--- The task ---
Search the data for the string "theoretical" and extract every line where it appears.

--- Stored items ---
****
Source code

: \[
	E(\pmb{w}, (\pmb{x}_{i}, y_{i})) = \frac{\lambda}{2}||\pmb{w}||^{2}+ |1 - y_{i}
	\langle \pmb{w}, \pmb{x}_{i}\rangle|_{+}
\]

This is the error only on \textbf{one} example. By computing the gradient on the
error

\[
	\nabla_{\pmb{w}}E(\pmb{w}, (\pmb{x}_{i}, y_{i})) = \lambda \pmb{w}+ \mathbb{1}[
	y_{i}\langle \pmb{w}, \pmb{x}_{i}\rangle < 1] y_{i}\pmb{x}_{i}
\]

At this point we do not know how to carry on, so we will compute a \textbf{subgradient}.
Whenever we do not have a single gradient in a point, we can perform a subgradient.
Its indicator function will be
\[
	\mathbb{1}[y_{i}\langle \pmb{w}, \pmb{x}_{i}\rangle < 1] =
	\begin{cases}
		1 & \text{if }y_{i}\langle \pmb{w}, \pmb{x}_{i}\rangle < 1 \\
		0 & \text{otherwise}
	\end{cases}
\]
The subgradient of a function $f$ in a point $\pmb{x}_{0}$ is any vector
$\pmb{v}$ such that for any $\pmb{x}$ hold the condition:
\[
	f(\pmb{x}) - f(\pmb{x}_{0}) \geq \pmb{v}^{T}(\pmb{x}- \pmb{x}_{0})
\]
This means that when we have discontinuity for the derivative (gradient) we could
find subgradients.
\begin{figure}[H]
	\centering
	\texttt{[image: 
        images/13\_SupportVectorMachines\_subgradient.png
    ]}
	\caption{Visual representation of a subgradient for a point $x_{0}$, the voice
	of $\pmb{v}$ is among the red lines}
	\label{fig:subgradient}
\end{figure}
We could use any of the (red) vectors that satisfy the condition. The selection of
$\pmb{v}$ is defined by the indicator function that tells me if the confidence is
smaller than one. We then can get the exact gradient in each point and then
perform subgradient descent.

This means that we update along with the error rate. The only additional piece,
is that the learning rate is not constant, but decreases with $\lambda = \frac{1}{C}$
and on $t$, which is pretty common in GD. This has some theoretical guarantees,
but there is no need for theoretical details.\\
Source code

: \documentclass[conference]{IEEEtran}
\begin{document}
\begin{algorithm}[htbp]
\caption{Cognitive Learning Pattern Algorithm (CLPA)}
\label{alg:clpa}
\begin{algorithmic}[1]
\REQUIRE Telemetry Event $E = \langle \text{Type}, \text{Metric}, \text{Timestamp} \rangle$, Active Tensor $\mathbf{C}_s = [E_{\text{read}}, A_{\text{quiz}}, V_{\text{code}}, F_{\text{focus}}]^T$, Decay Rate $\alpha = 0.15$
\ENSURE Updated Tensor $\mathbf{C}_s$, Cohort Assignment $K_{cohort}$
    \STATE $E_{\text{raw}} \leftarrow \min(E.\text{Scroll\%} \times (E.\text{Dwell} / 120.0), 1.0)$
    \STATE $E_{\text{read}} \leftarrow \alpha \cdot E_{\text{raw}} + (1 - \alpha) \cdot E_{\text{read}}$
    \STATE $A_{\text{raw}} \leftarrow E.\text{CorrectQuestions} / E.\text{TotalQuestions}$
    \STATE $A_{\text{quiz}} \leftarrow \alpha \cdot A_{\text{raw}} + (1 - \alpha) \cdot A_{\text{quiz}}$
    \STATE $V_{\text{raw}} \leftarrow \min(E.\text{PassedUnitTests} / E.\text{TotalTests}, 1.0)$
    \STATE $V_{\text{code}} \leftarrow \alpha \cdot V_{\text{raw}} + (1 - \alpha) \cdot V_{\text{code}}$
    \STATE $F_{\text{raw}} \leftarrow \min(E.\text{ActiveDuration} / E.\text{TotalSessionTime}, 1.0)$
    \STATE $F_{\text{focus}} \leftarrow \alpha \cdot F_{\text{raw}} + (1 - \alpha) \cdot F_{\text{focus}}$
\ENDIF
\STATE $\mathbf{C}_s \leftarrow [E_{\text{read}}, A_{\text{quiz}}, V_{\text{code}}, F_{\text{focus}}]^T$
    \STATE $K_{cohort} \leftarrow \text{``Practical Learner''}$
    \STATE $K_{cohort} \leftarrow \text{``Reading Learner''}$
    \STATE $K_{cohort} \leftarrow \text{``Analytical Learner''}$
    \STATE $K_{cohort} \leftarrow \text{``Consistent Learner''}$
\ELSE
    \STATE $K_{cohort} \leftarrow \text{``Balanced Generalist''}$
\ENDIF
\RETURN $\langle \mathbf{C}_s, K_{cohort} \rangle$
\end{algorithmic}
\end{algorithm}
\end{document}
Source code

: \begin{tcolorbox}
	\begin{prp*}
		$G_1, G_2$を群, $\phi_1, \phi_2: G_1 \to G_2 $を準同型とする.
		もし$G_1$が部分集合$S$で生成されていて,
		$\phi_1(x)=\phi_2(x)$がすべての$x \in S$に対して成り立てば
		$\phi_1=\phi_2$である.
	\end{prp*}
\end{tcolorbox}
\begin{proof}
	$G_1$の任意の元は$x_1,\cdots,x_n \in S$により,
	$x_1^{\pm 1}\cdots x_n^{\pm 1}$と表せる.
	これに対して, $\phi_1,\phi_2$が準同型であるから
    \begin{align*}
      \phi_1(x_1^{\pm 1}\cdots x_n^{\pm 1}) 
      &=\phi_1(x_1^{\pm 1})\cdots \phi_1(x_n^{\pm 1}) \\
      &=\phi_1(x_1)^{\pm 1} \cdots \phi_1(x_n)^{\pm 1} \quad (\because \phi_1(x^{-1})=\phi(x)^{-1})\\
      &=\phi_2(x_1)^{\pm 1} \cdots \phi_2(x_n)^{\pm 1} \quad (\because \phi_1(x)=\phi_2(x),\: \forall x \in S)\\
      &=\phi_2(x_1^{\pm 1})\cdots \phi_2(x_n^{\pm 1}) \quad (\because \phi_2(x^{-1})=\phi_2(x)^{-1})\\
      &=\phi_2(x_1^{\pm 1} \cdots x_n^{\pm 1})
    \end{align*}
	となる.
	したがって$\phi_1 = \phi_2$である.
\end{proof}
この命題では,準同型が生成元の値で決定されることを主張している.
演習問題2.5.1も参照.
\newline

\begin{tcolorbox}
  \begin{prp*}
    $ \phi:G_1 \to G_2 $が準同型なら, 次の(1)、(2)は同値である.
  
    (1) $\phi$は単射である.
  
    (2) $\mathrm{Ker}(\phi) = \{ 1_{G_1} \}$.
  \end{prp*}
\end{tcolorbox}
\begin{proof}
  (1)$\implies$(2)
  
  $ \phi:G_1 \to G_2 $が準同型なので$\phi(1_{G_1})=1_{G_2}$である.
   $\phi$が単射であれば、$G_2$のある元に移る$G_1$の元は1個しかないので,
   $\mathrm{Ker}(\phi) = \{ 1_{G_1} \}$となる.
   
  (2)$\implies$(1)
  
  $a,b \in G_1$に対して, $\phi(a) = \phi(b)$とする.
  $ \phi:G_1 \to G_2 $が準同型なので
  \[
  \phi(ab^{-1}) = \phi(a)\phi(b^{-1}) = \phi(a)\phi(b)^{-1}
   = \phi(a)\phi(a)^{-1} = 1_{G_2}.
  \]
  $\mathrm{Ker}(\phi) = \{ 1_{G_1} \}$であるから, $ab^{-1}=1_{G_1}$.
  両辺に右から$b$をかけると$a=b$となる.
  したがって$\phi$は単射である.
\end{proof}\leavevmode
****
--- Task answer ---
and on $t$, which is pretty common in GD. This has some theoretical guarantees,
but there is no need for theoretical details.\\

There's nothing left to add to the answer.